Data records START
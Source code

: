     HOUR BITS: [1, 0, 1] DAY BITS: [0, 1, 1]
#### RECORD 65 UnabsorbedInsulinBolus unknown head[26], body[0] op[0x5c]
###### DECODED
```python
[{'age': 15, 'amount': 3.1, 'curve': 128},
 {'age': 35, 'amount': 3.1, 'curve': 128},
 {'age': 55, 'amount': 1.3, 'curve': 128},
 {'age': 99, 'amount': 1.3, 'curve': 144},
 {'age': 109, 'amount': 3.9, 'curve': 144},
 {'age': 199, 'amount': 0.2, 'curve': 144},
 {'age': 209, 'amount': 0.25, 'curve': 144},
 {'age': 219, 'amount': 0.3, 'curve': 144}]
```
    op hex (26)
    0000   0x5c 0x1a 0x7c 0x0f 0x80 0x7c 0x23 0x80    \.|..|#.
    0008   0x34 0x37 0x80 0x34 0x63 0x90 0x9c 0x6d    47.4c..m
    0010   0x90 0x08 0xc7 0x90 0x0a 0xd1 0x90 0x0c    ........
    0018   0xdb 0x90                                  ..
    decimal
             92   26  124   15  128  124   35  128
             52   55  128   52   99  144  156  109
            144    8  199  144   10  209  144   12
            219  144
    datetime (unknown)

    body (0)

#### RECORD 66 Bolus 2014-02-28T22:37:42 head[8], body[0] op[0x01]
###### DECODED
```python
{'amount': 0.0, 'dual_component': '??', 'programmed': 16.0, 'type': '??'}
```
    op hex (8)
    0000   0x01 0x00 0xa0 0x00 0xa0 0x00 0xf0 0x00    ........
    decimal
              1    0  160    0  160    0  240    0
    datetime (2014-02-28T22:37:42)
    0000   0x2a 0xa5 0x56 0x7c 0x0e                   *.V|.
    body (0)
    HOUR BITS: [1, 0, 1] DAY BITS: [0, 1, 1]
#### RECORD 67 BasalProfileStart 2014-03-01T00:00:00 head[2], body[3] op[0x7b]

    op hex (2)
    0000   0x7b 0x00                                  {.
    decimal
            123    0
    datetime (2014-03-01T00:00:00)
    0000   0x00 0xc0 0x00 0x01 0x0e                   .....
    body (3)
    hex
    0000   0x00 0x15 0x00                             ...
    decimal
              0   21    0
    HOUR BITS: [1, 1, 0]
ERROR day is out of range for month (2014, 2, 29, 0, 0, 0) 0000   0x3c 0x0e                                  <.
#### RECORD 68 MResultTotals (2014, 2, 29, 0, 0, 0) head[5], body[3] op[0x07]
Data records END
- What the task asks
Please output the exact lines of the records above, beginning with the first and stopping after the line that holds "HOUR BITS: [1, 1, 0]", and nothing else.

- Task result
Source code

:     HOUR BITS: [1, 0, 1] DAY BITS: [0, 1, 1]
#### RECORD 65 UnabsorbedInsulinBolus unknown head[26], body[0] op[0x5c]
###### DECODED
```python
[{'age': 15, 'amount': 3.1, 'curve': 128},
 {'age': 35, 'amount': 3.1, 'curve': 128},
 {'age': 55, 'amount': 1.3, 'curve': 128},
 {'age': 99, 'amount': 1.3, 'curve': 144},
 {'age': 109, 'amount': 3.9, 'curve': 144},
 {'age': 199, 'amount': 0.2, 'curve': 144},
 {'age': 209, 'amount': 0.25, 'curve': 144},
 {'age': 219, 'amount': 0.3, 'curve': 144}]
```
    op hex (26)
    0000   0x5c 0x1a 0x7c 0x0f 0x80 0x7c 0x23 0x80    \.|..|#.
    0008   0x34 0x37 0x80 0x34 0x63 0x90 0x9c 0x6d    47.4c..m
    0010   0x90 0x08 0xc7 0x90 0x0a 0xd1 0x90 0x0c    ........
    0018   0xdb 0x90                                  ..
    decimal
             92   26  124   15  128  124   35  128
             52   55  128   52   99  144  156  109
            144    8  199  144   10  209  144   12
            219  144
    datetime (unknown)

    body (0)

#### RECORD 66 Bolus 2014-02-28T22:37:42 head[8], body[0] op[0x01]
###### DECODED
```python
{'amount': 0.0, 'dual_component': '??', 'programmed': 16.0, 'type': '??'}
```
    op hex (8)
    0000   0x01 0x00 0xa0 0x00 0xa0 0x00 0xf0 0x00    ........
    decimal
              1    0  160    0  160    0  240    0
    datetime (2014-02-28T22:37:42)
    0000   0x2a 0xa5 0x56 0x7c 0x0e                   *.V|.
    body (0)
    HOUR BITS: [1, 0, 1] DAY BITS: [0, 1, 1]
#### RECORD 67 BasalProfileStart 2014-03-01T00:00:00 head[2], body[3] op[0x7b]

    op hex (2)
    0000   0x7b 0x00                                  {.
    decimal
            123    0
    datetime (2014-03-01T00:00:00)
    0000   0x00 0xc0 0x00 0x01 0x0e                   .....
    body (3)
    hex
    0000   0x00 0x15 0x00                             ...
    decimal
              0   21    0
    HOUR BITS: [1, 1, 0]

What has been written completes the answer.